Costa Rica’s roads are as bad as ever, and the agency charged with maintaining them is making them worse.
Those are the primary findings of a report structural engineers from the University of Costa Rica (UCR) released this week.
The report details a laundry list of roadmaintenance wrongdoing, from poor choice of pavement types to lack of planning, outdated maintenance techniques and inadequate supervision and enforcement.
The Ministry of Public Works and Transport (MOPT), according to the study, continues to patch its abundant potholes and deteriorated road surfaces one at a time – by hand.
Engineers found that even longer stretches of road – 100 meters or more – were done by rake and wheelbarrow – and not with machinery.
“We may be the only country in the world left using these primitive means, said Marco Rodríguez, who co-led the study.
The process, he said, is not only painstaking and time-consuming but also ineffective.
“When that much of a road is damaged, it needs to be torn up and completely rehabilitated.
These quick fixes are only making things worse,” he said.
The poor planning and repair work is aggravated by increasing traffic, particularly overweight semitrailer trucks, which regularly flaunt the country’s regulations and travel on back roads.
The study blames lack of enforcement.
As part of the study, the university surveyed 1,000 trucks on roadways throughout the country. Thirty percent were found to exceed Costa Rica’s maximum limit.
“We haven’t had a weigh station in operation since 2000 and now we’re paying the price,” he said.
“It’s just one more example of poor planning and management. We’re allowing our good roads to get bad, then only half-repairing the bad ones. We’re never going to solve the problem that way,” he said.

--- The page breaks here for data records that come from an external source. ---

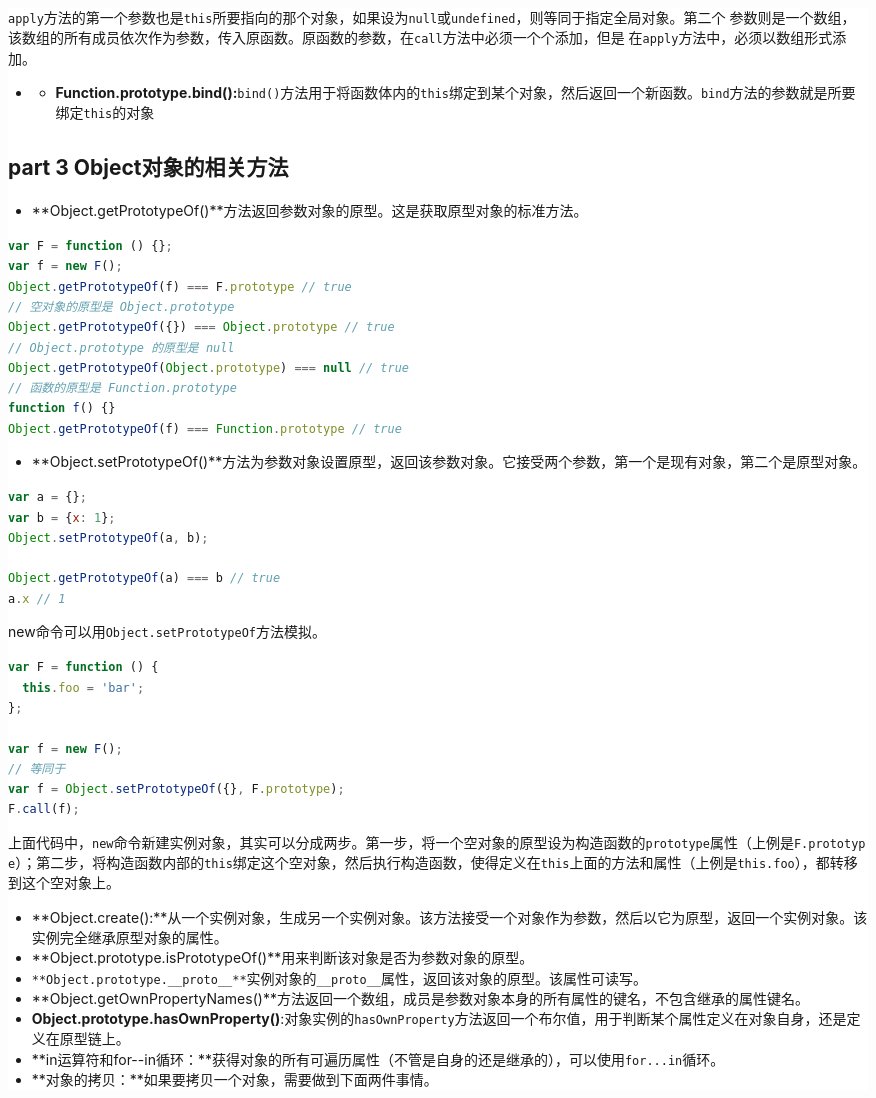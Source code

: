 `apply`方法的第一个参数也是`this`所要指向的那个对象，如果设为`null`或`undefined`，则等同于指定全局对象。第二个     参数则是一个数组，该数组的所有成员依次作为参数，传入原函数。原函数的参数，在`call`方法中必须一个个添加，但是      在`apply`方法中，必须以数组形式添加。

- - **Function.prototype.bind():**`bind()`方法用于将函数体内的`this`绑定到某个对象，然后返回一个新函数。`bind`方法的参数就是所要绑定`this`的对象



## part 3 Object对象的相关方法

- **Object.getPrototypeOf()**方法返回参数对象的原型。这是获取原型对象的标准方法。

```js
var F = function () {};
var f = new F();
Object.getPrototypeOf(f) === F.prototype // true
// 空对象的原型是 Object.prototype
Object.getPrototypeOf({}) === Object.prototype // true
// Object.prototype 的原型是 null
Object.getPrototypeOf(Object.prototype) === null // true
// 函数的原型是 Function.prototype
function f() {}
Object.getPrototypeOf(f) === Function.prototype // true
```

- **Object.setPrototypeOf()**方法为参数对象设置原型，返回该参数对象。它接受两个参数，第一个是现有对象，第二个是原型对象。

```js
var a = {};
var b = {x: 1};
Object.setPrototypeOf(a, b);

Object.getPrototypeOf(a) === b // true
a.x // 1
```

new命令可以用`Object.setPrototypeOf`方法模拟。

```js
var F = function () {
  this.foo = 'bar';
};

var f = new F();
// 等同于
var f = Object.setPrototypeOf({}, F.prototype);
F.call(f);
```

上面代码中，`new`命令新建实例对象，其实可以分成两步。第一步，将一个空对象的原型设为构造函数的`prototype`属性（上例是`F.prototype`）；第二步，将构造函数内部的`this`绑定这个空对象，然后执行构造函数，使得定义在`this`上面的方法和属性（上例是`this.foo`），都转移到这个空对象上。

- **Object.create():**从一个实例对象，生成另一个实例对象。该方法接受一个对象作为参数，然后以它为原型，返回一个实例对象。该实例完全继承原型对象的属性。
- **Object.prototype.isPrototypeOf()**用来判断该对象是否为参数对象的原型。
- `**Object.prototype.__proto__**`实例对象的`__proto__`属性，返回该对象的原型。该属性可读写。
- **Object.getOwnPropertyNames()**方法返回一个数组，成员是参数对象本身的所有属性的键名，不包含继承的属性键名。
- **Object.prototype.hasOwnProperty()**:对象实例的`hasOwnProperty`方法返回一个布尔值，用于判断某个属性定义在对象自身，还是定义在原型链上。
- **in运算符和for--in循环：**获得对象的所有可遍历属性（不管是自身的还是继承的），可以使用`for...in`循环。
- **对象的拷贝：**如果要拷贝一个对象，需要做到下面两件事情。
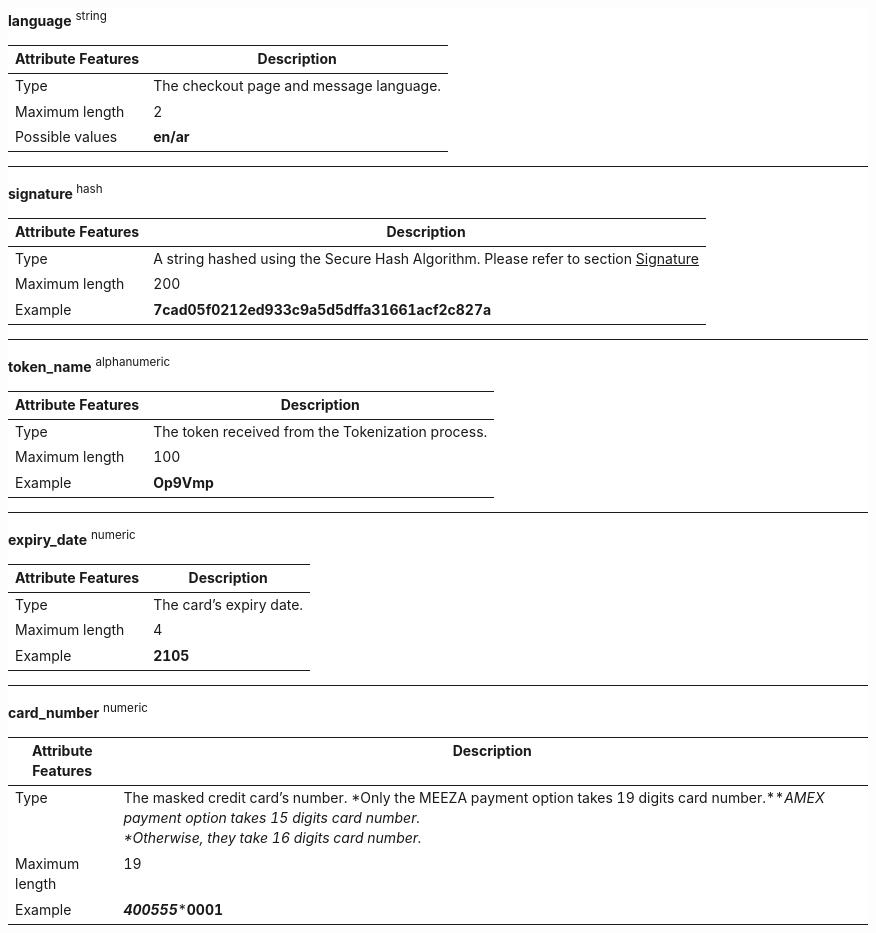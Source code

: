**language** <sup>string</sup>

| Attribute Features | Description                             |
| ------------------ | --------------------------------------- |
| Type               | The checkout page and message language. |
| Maximum length     | 2                                       |
| Possible values    | **en/ar**                               |

------

**signature**<sup> hash</sup>

| Attribute Features | Description                                                  |
| ------------------ | ------------------------------------------------------------ |
| Type               | A string hashed using the Secure Hash Algorithm. Please refer to section [Signature](https://docs.payfort.com/docs/api/build/index.html#signature) |
| Maximum length     | 200                                                          |
| Example            | **7cad05f0212ed933c9a5d5dffa31661acf2c827a**                 |

------

**token_name** <sup>alphanumeric</sup>

| Attribute Features | Description                                       |
| ------------------ | ------------------------------------------------- |
| Type               | The token received from the Tokenization process. |
| Maximum length     | 100                                               |
| Example            | **Op9Vmp**                                        |

------

**expiry_date** <sup>numeric</sup>

| Attribute Features | Description             |
| ------------------ | ----------------------- |
| Type               | The card’s expiry date. |
| Maximum length     | 4                       |
| Example            | **2105**                |

------

**card_number** <sup>numeric</sup>

| Attribute Features | Description                                                  |
| ------------------ | ------------------------------------------------------------ |
| Type               | The masked credit card’s number. *Only the MEEZA payment option takes 19 digits card number.***AMEX payment option takes 15 digits card number.<br/>\*Otherwise, they take 16 digits card number.* |
| Maximum length     | 19                                                           |
| Example            | ***400555******0001**                                        |
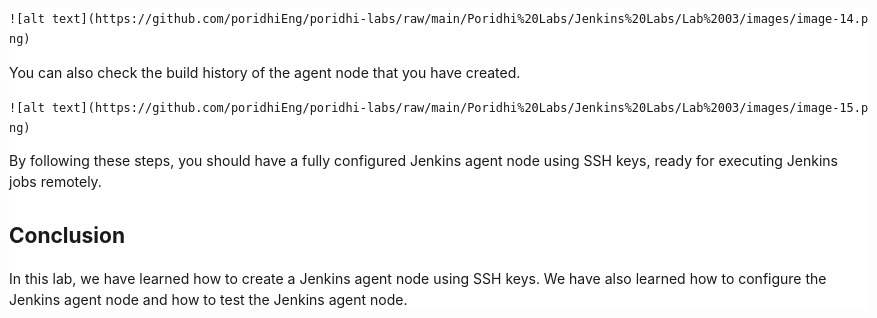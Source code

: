     ![alt text](https://github.com/poridhiEng/poridhi-labs/raw/main/Poridhi%20Labs/Jenkins%20Labs/Lab%2003/images/image-14.png)

   You can also check the build history of the agent node that you have created.

    ![alt text](https://github.com/poridhiEng/poridhi-labs/raw/main/Poridhi%20Labs/Jenkins%20Labs/Lab%2003/images/image-15.png)

By following these steps, you should have a fully configured Jenkins agent node using SSH keys, ready for executing Jenkins jobs remotely.

## Conclusion

In this lab, we have learned how to create a Jenkins agent node using SSH keys. We have also learned how to configure the Jenkins agent node and how to test the Jenkins agent node.
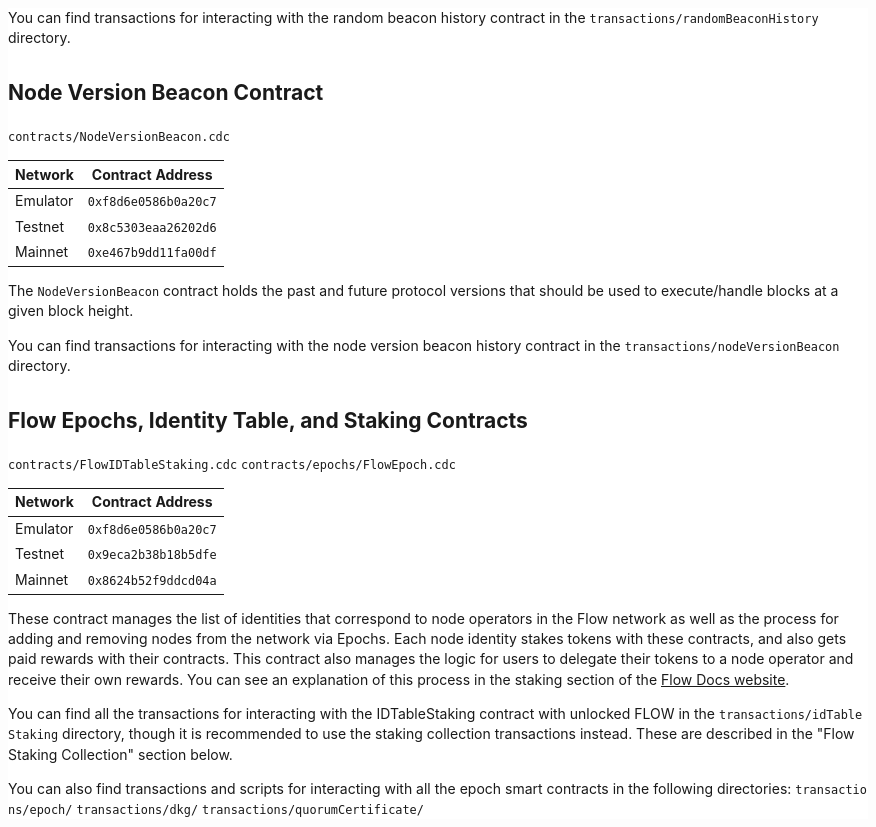 You can find transactions for interacting with the random beacon
 history contract in the `transactions/randomBeaconHistory` directory.

## Node Version Beacon Contract

`contracts/NodeVersionBeacon.cdc`

| Network           | Contract Address     |
| ----------------- | -------------------- |
| Emulator          | `0xf8d6e0586b0a20c7` |
| Testnet | `0x8c5303eaa26202d6` |
| Mainnet           | `0xe467b9dd11fa00df` |

The `NodeVersionBeacon` contract holds the past
and future protocol versions that should be used
to execute/handle blocks at a given block height.

You can find transactions for interacting with the node version beacon
history contract in the `transactions/nodeVersionBeacon` directory.

## Flow Epochs, Identity Table, and Staking Contracts

`contracts/FlowIDTableStaking.cdc`
`contracts/epochs/FlowEpoch.cdc`

| Network             | Contract Address     |
| ------------------- | -------------------- |
| Emulator            | `0xf8d6e0586b0a20c7` |
| Testnet   | `0x9eca2b38b18b5dfe` |
| Mainnet             | `0x8624b52f9ddcd04a` |

These contract manages the list of identities that correspond to node operators in the Flow network
as well as the process for adding and removing nodes from the network via Epochs.
Each node identity stakes tokens with these contracts, and also gets paid rewards with their contracts.
This contract also manages the logic for users to delegate their tokens to a node operator
and receive their own rewards. You can see an explanation of this process in the staking section
of the [Flow Docs website](https://docs.onflow.org/token/staking/).

You can find all the transactions for interacting with the IDTableStaking contract with unlocked FLOW
in the `transactions/idTableStaking` directory, though it is recommended to use the staking collection
transactions instead. These are described in the "Flow Staking Collection" section below.

You can also find transactions and scripts for interacting
with all the epoch smart contracts in the following directories:
`transactions/epoch/`
`transactions/dkg/`
`transactions/quorumCertificate/`
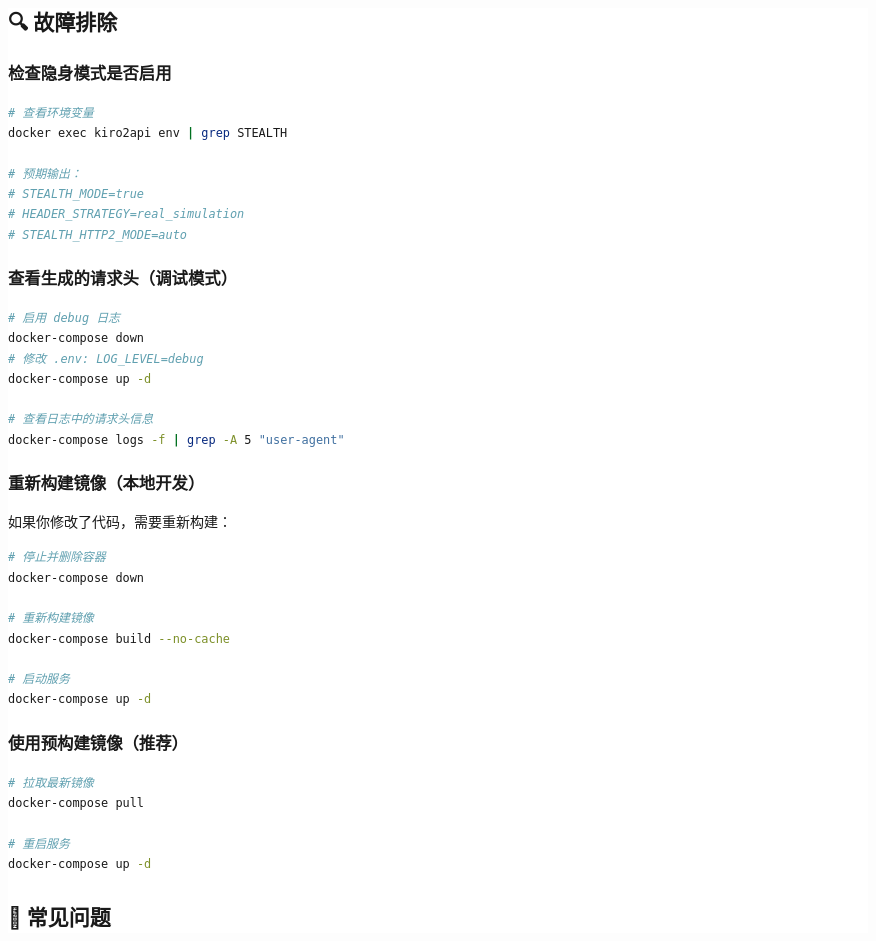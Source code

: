 ## 🔍 故障排除

### 检查隐身模式是否启用

```bash
# 查看环境变量
docker exec kiro2api env | grep STEALTH

# 预期输出：
# STEALTH_MODE=true
# HEADER_STRATEGY=real_simulation
# STEALTH_HTTP2_MODE=auto
```

### 查看生成的请求头（调试模式）

```bash
# 启用 debug 日志
docker-compose down
# 修改 .env: LOG_LEVEL=debug
docker-compose up -d

# 查看日志中的请求头信息
docker-compose logs -f | grep -A 5 "user-agent"
```

### 重新构建镜像（本地开发）

如果你修改了代码，需要重新构建：

```bash
# 停止并删除容器
docker-compose down

# 重新构建镜像
docker-compose build --no-cache

# 启动服务
docker-compose up -d
```

### 使用预构建镜像（推荐）

```bash
# 拉取最新镜像
docker-compose pull

# 重启服务
docker-compose up -d
```

## 📝 常见问题
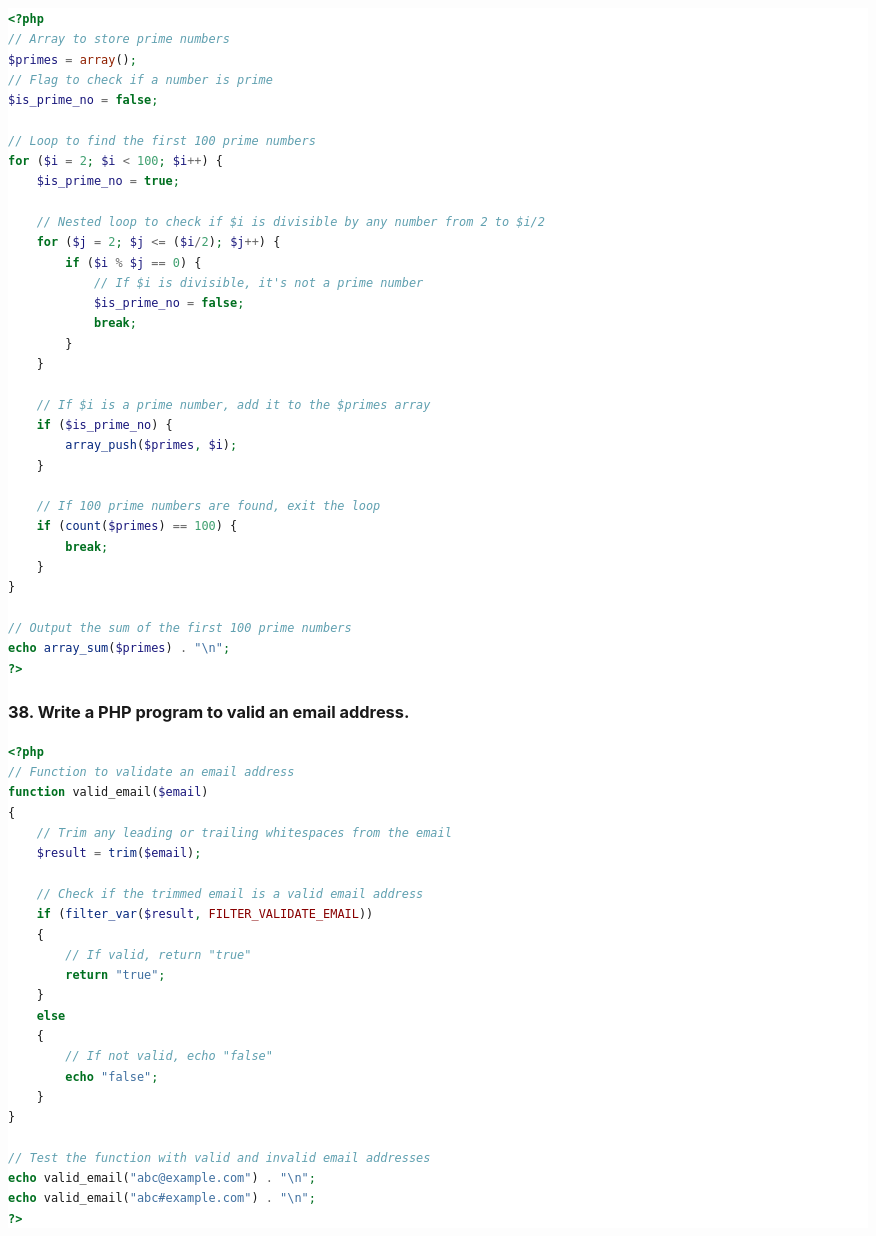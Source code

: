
 ```php
<?php
// Array to store prime numbers
$primes = array();
// Flag to check if a number is prime
$is_prime_no = false;

// Loop to find the first 100 prime numbers
for ($i = 2; $i < 100; $i++) {
    $is_prime_no = true; 

    // Nested loop to check if $i is divisible by any number from 2 to $i/2
    for ($j = 2; $j <= ($i/2); $j++) {
        if ($i % $j == 0) {
            // If $i is divisible, it's not a prime number
            $is_prime_no = false;
            break;
        }
    }

    // If $i is a prime number, add it to the $primes array
    if ($is_prime_no) {
        array_push($primes, $i);
    }

    // If 100 prime numbers are found, exit the loop
    if (count($primes) == 100) {
        break;
    }
}

// Output the sum of the first 100 prime numbers
echo array_sum($primes) . "\n";
?>
```     

### 38. Write a PHP program to valid an email address.

```php
<?php
// Function to validate an email address
function valid_email($email)
{
    // Trim any leading or trailing whitespaces from the email
    $result = trim($email);

    // Check if the trimmed email is a valid email address
    if (filter_var($result, FILTER_VALIDATE_EMAIL)) 
    {
        // If valid, return "true"
        return "true";
    } 
    else 
    {
        // If not valid, echo "false"
        echo "false";
    }
}

// Test the function with valid and invalid email addresses
echo valid_email("abc@example.com") . "\n";
echo valid_email("abc#example.com") . "\n";
?>
```
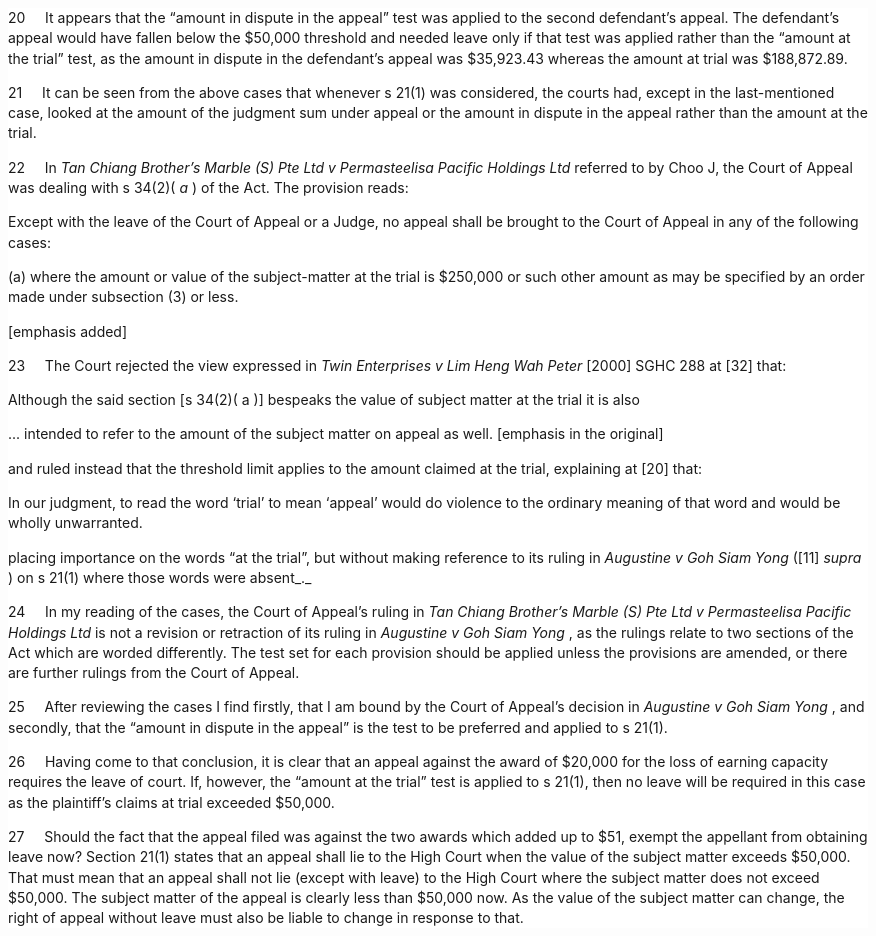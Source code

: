 20     It appears that the “amount in dispute in the appeal” test was applied to the second defendant’s appeal. The defendant’s appeal would have fallen below the $50,000 threshold and needed leave only if that test was applied rather than the “amount at the trial” test, as the amount in dispute in the defendant’s appeal was $35,923.43 whereas the amount at trial was $188,872.89. 

21     It can be seen from the above cases that whenever s 21(1) was considered, the courts had, except in the last-mentioned case, looked at the amount of the judgment sum under appeal or the amount in dispute in the appeal rather than the amount at the trial. 

22     In _Tan Chiang Brother’s Marble (S) Pte Ltd v Permasteelisa Pacific Holdings Ltd_ referred to by Choo J, the Court of Appeal was dealing with s 34(2)( _a_ ) of the Act. The provision reads: 

 Except with the leave of the Court of Appeal or a Judge, no appeal shall be brought to the Court of Appeal in any of the following cases: 

 (a) where the amount or value of the subject-matter at the trial is $250,000 or such other amount as may be specified by an order made under subsection (3) or less. 

 [emphasis added] 

23     The Court rejected the view expressed in _Twin Enterprises v Lim Heng Wah Peter_ <span class="citation">[2000] SGHC 288</span> at [32] that: 

 Although the said section [s 34(2)( a )] bespeaks the value of subject matter at the trial it is also 


 ... intended to refer to the amount of the subject matter on appeal as well. [emphasis in the original] 

and ruled instead that the threshold limit applies to the amount claimed at the trial, explaining at [20] that: 

 In our judgment, to read the word ‘trial’ to mean ‘appeal’ would do violence to the ordinary meaning of that word and would be wholly unwarranted. 

placing importance on the words “at the trial”, but without making reference to its ruling in _Augustine v Goh Siam Yong_ ([11] _supra_ ) on s 21(1) where those words were absent_._ 

24     In my reading of the cases, the Court of Appeal’s ruling in _Tan Chiang Brother’s Marble (S) Pte Ltd v Permasteelisa Pacific Holdings Ltd_ is not a revision or retraction of its ruling in _Augustine v Goh Siam Yong_ , as the rulings relate to two sections of the Act which are worded differently. The test set for each provision should be applied unless the provisions are amended, or there are further rulings from the Court of Appeal. 

25     After reviewing the cases I find firstly, that I am bound by the Court of Appeal’s decision in _Augustine v Goh Siam Yong_ , and secondly, that the “amount in dispute in the appeal” is the test to be preferred and applied to s 21(1). 

26     Having come to that conclusion, it is clear that an appeal against the award of $20,000 for the loss of earning capacity requires the leave of court. If, however, the “amount at the trial” test is applied to s 21(1), then no leave will be required in this case as the plaintiff’s claims at trial exceeded $50,000. 

27     Should the fact that the appeal filed was against the two awards which added up to $51, exempt the appellant from obtaining leave now? Section 21(1) states that an appeal shall lie to the High Court when the value of the subject matter exceeds $50,000. That must mean that an appeal shall not lie (except with leave) to the High Court where the subject matter does not exceed $50,000. The subject matter of the appeal is clearly less than $50,000 now. As the value of the subject matter can change, the right of appeal without leave must also be liable to change in response to that.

Rodríguez blames the ministry administration and planning departments for the ongoing debacle.
“The problem of repairing roads is nothing complicated. . . It’s our politics that holds us back.”
The Tico Times contacted the ministry but did not receive a response by press time.
In a statement Tuesday, Vice-Minister Pedro Castro said he was skeptical of the report.
“If we do road maintenance as they suggest, when it rains we’d have 4,000 kilometers of undriveable roadways and 500 kilometers in perfect condition. That would have an enormous effect on the country’s production and tourism,” he said.
Castro cited lack of funding as one of the primary issues.
The UCR report is another strike against an ailing MOPT, which earlier this year faced a report by the Japanese Aid Agency (JICA), which found that most of the country’s 1,330 bridges suffer from severe deterioration (TT, Aug. 10).